• [TASK]: Sift through the material below and return the lines with "endpoints".

• [PROVIDED ENTRIES]:
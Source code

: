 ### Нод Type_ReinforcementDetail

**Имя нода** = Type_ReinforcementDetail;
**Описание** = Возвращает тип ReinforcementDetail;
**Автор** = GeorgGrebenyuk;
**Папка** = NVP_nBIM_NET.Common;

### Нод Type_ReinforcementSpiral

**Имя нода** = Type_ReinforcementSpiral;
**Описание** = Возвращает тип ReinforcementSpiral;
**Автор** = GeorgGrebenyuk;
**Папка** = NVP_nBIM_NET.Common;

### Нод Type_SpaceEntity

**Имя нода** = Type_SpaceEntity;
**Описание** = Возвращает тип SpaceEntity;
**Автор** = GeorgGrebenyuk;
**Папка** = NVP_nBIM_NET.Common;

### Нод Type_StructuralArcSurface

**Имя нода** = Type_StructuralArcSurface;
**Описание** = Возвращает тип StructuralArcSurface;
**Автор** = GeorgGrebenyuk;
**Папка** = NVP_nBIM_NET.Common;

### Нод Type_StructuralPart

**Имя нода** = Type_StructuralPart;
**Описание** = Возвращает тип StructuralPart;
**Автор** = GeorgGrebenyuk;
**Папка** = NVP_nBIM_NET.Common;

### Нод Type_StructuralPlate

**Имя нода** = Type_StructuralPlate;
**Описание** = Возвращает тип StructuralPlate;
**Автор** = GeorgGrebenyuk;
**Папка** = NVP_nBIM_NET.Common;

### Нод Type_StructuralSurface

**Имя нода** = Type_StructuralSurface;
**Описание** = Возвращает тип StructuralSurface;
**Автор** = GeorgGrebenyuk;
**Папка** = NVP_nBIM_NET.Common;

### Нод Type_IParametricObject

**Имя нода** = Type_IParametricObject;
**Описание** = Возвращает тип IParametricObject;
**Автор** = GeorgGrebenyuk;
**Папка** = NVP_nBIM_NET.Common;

---

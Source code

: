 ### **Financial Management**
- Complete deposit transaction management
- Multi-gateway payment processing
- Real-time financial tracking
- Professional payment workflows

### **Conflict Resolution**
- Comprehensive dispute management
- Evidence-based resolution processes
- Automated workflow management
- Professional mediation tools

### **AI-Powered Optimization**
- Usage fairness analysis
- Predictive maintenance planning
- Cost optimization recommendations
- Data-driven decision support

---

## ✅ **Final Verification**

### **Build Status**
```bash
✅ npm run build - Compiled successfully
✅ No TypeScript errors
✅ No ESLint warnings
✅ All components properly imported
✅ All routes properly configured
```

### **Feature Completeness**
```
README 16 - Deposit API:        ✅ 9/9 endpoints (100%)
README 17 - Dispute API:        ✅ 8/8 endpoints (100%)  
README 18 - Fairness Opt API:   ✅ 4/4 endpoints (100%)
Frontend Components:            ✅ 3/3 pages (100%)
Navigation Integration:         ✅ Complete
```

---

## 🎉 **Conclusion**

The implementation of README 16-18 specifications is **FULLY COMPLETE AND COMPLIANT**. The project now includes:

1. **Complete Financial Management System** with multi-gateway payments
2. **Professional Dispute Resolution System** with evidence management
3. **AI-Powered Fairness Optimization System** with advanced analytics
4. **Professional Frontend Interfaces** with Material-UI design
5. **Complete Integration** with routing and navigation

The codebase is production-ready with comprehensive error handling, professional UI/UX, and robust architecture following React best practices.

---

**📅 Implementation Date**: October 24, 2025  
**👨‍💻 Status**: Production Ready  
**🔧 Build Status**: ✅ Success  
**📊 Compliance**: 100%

• [REPLY]:
README 16 - Deposit API:        ✅ 9/9 endpoints (100%)
README 17 - Dispute API:        ✅ 8/8 endpoints (100%)  
README 18 - Fairness Opt API:   ✅ 4/4 endpoints (100%)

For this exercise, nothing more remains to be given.